The perfect cup of coffee is not impossible to make. Here’s the science behind it
Want to make the perfect cup of coffee? Focus on the process of grinding the coffee beans the brewing method.more lifestyle Updated: Mar 22, 2018 16:18 IST
Coffee lovers, rejoice! Scientists have unlocked the key to creating consistently tasty cups of espresso. Researchers at the University of Oregon in the US focussed on the process of grinding coffee beans and the brewing method.
“One day you might have a good cup of coffee and the next day you might not. From a scientific perspective, it has always puzzled me why we could not do the same thing twice,” said Christopher H Hendon from the University of Oregon. “There is a point in grinding coffee beans when you make too many small particles, which stick together and result in reduced extractions,” said Hendon.
Although smaller particles mean a greater surface area, which should result in consistently tasty espresso, there is a critical point at which smaller is not better, researchers said. For this reason, the grinders used can have a significant impact on the flavour of the resulting cup of coffee, they said.
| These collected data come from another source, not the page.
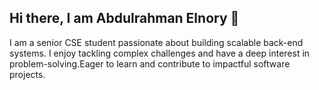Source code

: ## Hi there, I am Abdulrahman Elnory 👋

I am a senior CSE student passionate about building scalable back-end systems. I enjoy tackling complex challenges and have a deep interest in problem-solving.Eager to learn and contribute to impactful  software projects.

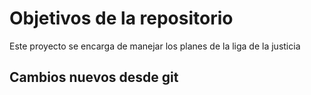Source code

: # Objetivos de la repositorio

Este proyecto se encarga de manejar los planes de la liga de la justicia


## Cambios nuevos desde git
Additionally, when extracting the espresso, the water should come into contact with the coffee grounds uniformly, according to the research presented at National Meeting & Exposition of the American Chemical Society (ACS) in the US. Passing water through the grounds in a systematic manner would ensure that all of the grounds come in contact with water equally.
In comparison, with a traditional drip-brew coffee pot, the water drips mainly through the centre of the grounds while the grounds on the outside have little contact with water. By collaborating with Baristas, Hendon developed a method by which they can achieve their desired flavour profile consistently. Hendon proposes an optimisation process achieved by altering grinding size and brew ratio. “By predetermining the coffee-to-water ratio, as well as the water pressure, the maximum extraction can be systematically determined,” he said.
“The Barista can then iteratively improve their espresso reproducibility, while reducing waste coffee mass,” said Hendon. Previous research in his lab explored several variables that impact the reproducibility of espresso. For example, water hardness can affect flavour. The freshness of the coffee beans can also impact how tasty a cup of coffee is.